Let us lay this out as an informal thesis. I will begin by attempting to explain my premises, then move on from there. Given my not being of a rigorous bent, this might get a little hairy, so please bear with.
First, I believe in God. Not, perhaps, as some bearded patriarch with powers of prestidigitation, but… The structure and history of the Universe as Man has been able to apprehend it fairly demands a creator.
I do suspect that mankind, playing the losing game of trying to apprehend the mind of God, has gotten the facts wrong on most points, which is why I probably can’t be a true Christian — I don’t do well in churches, where hewing to an accepted theology is pretty much a requirement for membership. But, here and there in all the tall tales and jeremiads of all religions, I get glimpses of notions that seem to have managed to duct tape a flimsy handle on some slick surface of The Truth, and that, taken together, they seem to form a fairly coherent cosmological and theological world view. No rigor, understand — I’m too lazy for that — but occasional flashes of insight.

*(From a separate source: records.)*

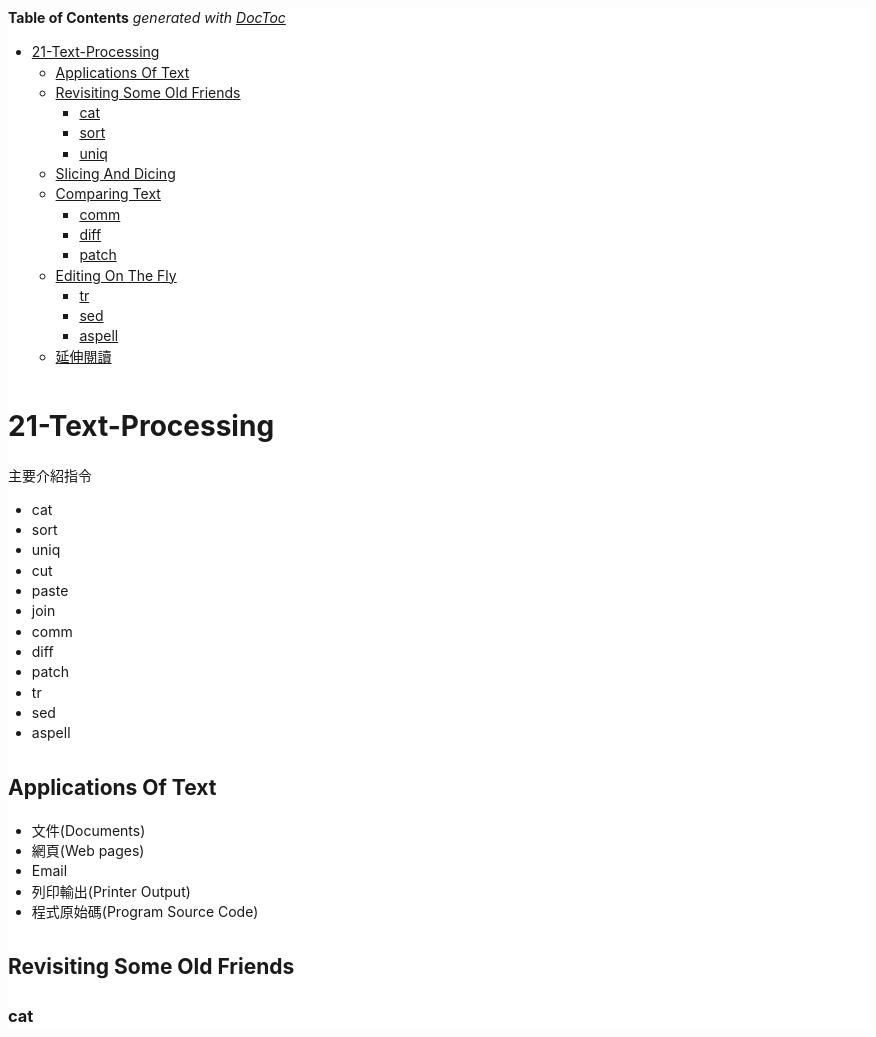 

**Table of Contents**  *generated with [DocToc](https://github.com/thlorenz/doctoc)*

- [21-Text-Processing](#21-text-processing)
  - [Applications Of Text](#applications-of-text)
  - [Revisiting Some Old Friends](#revisiting-some-old-friends)
    - [cat](#cat)
    - [sort](#sort)
    - [uniq](#uniq)
  - [Slicing And Dicing](#slicing-and-dicing)
  - [Comparing Text](#comparing-text)
    - [comm](#comm)
    - [diff](#diff)
    - [patch](#patch)
  - [Editing On The Fly](#editing-on-the-fly)
    - [tr](#tr)
    - [sed](#sed)
    - [aspell](#aspell)
  - [延伸閱讀](#%E5%BB%B6%E4%BC%B8%E9%96%B1%E8%AE%80)



# 21-Text-Processing

主要介紹指令

- cat
- sort
- uniq
- cut
- paste
- join
- comm
- diff
- patch
- tr
- sed
- aspell

## Applications Of Text

- 文件(Documents)
- 網頁(Web pages)
- Email
- 列印輸出(Printer Output)
- 程式原始碼(Program Source Code)

## Revisiting Some Old Friends

### cat

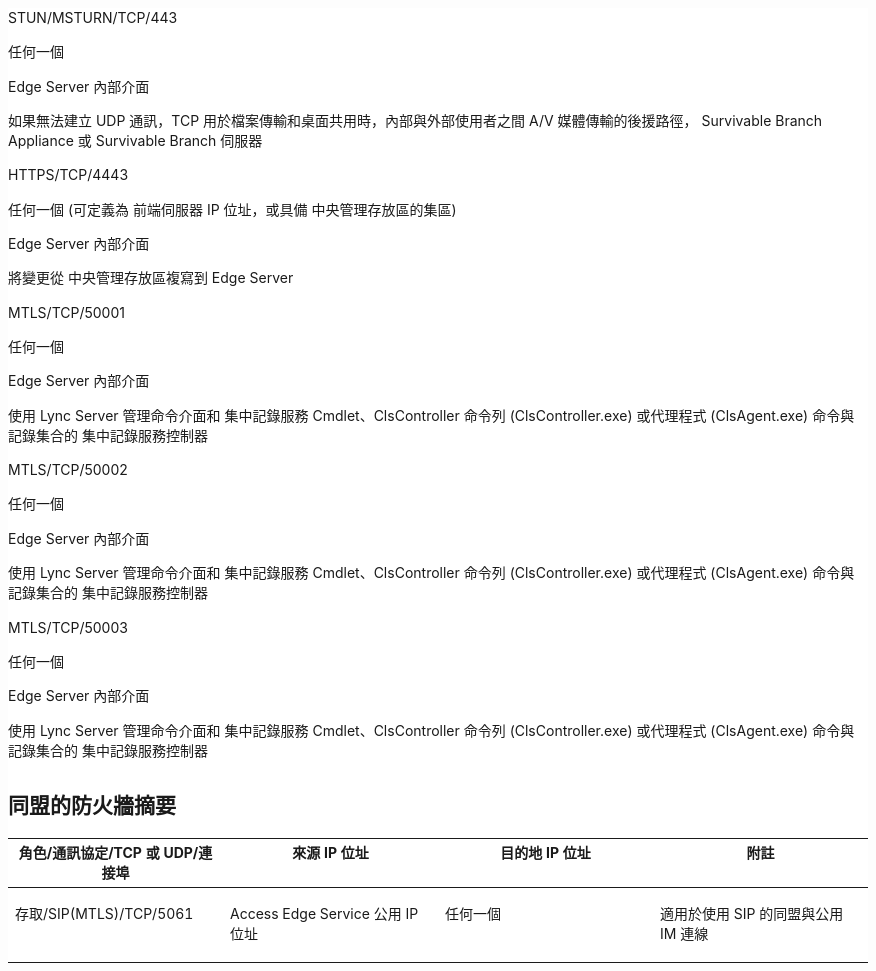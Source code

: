 <td><p>STUN/MSTURN/TCP/443</p></td>
<td><p>任何一個</p></td>
<td><p>Edge Server 內部介面</p></td>
<td><p>如果無法建立 UDP 通訊，TCP 用於檔案傳輸和桌面共用時，內部與外部使用者之間 A/V 媒體傳輸的後援路徑， Survivable Branch Appliance 或 Survivable Branch 伺服器</p></td>
</tr>
<tr class="even">
<td><p>HTTPS/TCP/4443</p></td>
<td><p>任何一個 (可定義為 前端伺服器 IP 位址，或具備 中央管理存放區的集區)</p></td>
<td><p>Edge Server 內部介面</p></td>
<td><p>將變更從 中央管理存放區複寫到 Edge Server</p></td>
</tr>
<tr class="odd">
<td><p>MTLS/TCP/50001</p></td>
<td><p>任何一個</p></td>
<td><p>Edge Server 內部介面</p></td>
<td><p>使用 Lync Server 管理命令介面和 集中記錄服務 Cmdlet、ClsController 命令列 (ClsController.exe) 或代理程式 (ClsAgent.exe) 命令與記錄集合的 集中記錄服務控制器</p></td>
</tr>
<tr class="even">
<td><p>MTLS/TCP/50002</p></td>
<td><p>任何一個</p></td>
<td><p>Edge Server 內部介面</p></td>
<td><p>使用 Lync Server 管理命令介面和 集中記錄服務 Cmdlet、ClsController 命令列 (ClsController.exe) 或代理程式 (ClsAgent.exe) 命令與記錄集合的 集中記錄服務控制器</p></td>
</tr>
<tr class="odd">
<td><p>MTLS/TCP/50003</p></td>
<td><p>任何一個</p></td>
<td><p>Edge Server 內部介面</p></td>
<td><p>使用 Lync Server 管理命令介面和 集中記錄服務 Cmdlet、ClsController 命令列 (ClsController.exe) 或代理程式 (ClsAgent.exe) 命令與記錄集合的 集中記錄服務控制器</p></td>
</tr>
</tbody>
</table>


## 同盟的防火牆摘要


<table>
<colgroup>
<col style="width: 25%" />
<col style="width: 25%" />
<col style="width: 25%" />
<col style="width: 25%" />
</colgroup>
<thead>
<tr class="header">
<th>角色/通訊協定/TCP 或 UDP/連接埠</th>
<th>來源 IP 位址</th>
<th>目的地 IP 位址</th>
<th>附註</th>
</tr>
</thead>
<tbody>
<tr class="odd">
<td><p>存取/SIP(MTLS)/TCP/5061</p></td>
<td><p>Access Edge Service 公用 IP 位址</p></td>
<td><p>任何一個</p></td>
<td><p>適用於使用 SIP 的同盟與公用 IM 連線</p></td>
</tr>
</tbody>
</table>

One of those can be encapsulated in the Biblical notion that Man was/is/has been created in the image of God. Now, unless God is an upright, bipedal ape, I suspect that means the mind of Man is made in the image (like the image of a hard drive) of the mind of God. That every one of us — individuals — is so made. The mind of the individual is the apotheosis of humanity — that which makes us in apprehension so like a god. It follows, therefore, that that which denies the divinity of the individual — including especially collectivist political philosophies — is blasphemous. Perhaps one might tentatively think to consider thinking about saying, “affirmatively evil.”
Or, one might make that assertion more … um … assertively.
Now, I’m going to make a little leap that must sometimes leave my readers’ heads spinning. There is a connection, I promise. But, if I took the time to “show my work” as your math teachers used to say, I’d never get to the point. Just… trust me on this. Or go do your own research and come to the same conclusion on your own.
The graduated Federal Income Tax.
See? Dolly’s head is spinning around like a hoot owl’s.
Those of you who have done the research into Marxism understand that the income tax is a specific prescription, direct from the great Marxman himself, for the “progress” of society toward a communist utopia. Its purpose is manifold. First: to provide the state, which is to be taken over from within by good socialist revolutionaries, with aready source of cash which citizens of a country in the grip of income taxes cannot lawfully avoid. (And it doesn’t matter to the revolutionary which choice a People might take — whether to suffer the slings and arrows, or to become outlaws by evading them. Es macht nichts — either way, the revolutionary thinks, he wins.) Second: the income tax is meant to provide a levelling of classes, by impoverishing the wealthy and enriching the less-wealthy, through the largesse of the state. That the fact it only has the effect of impoverishing the entire society seems to have escaped our revolutionary geniuses is a tart bit of mordant irony.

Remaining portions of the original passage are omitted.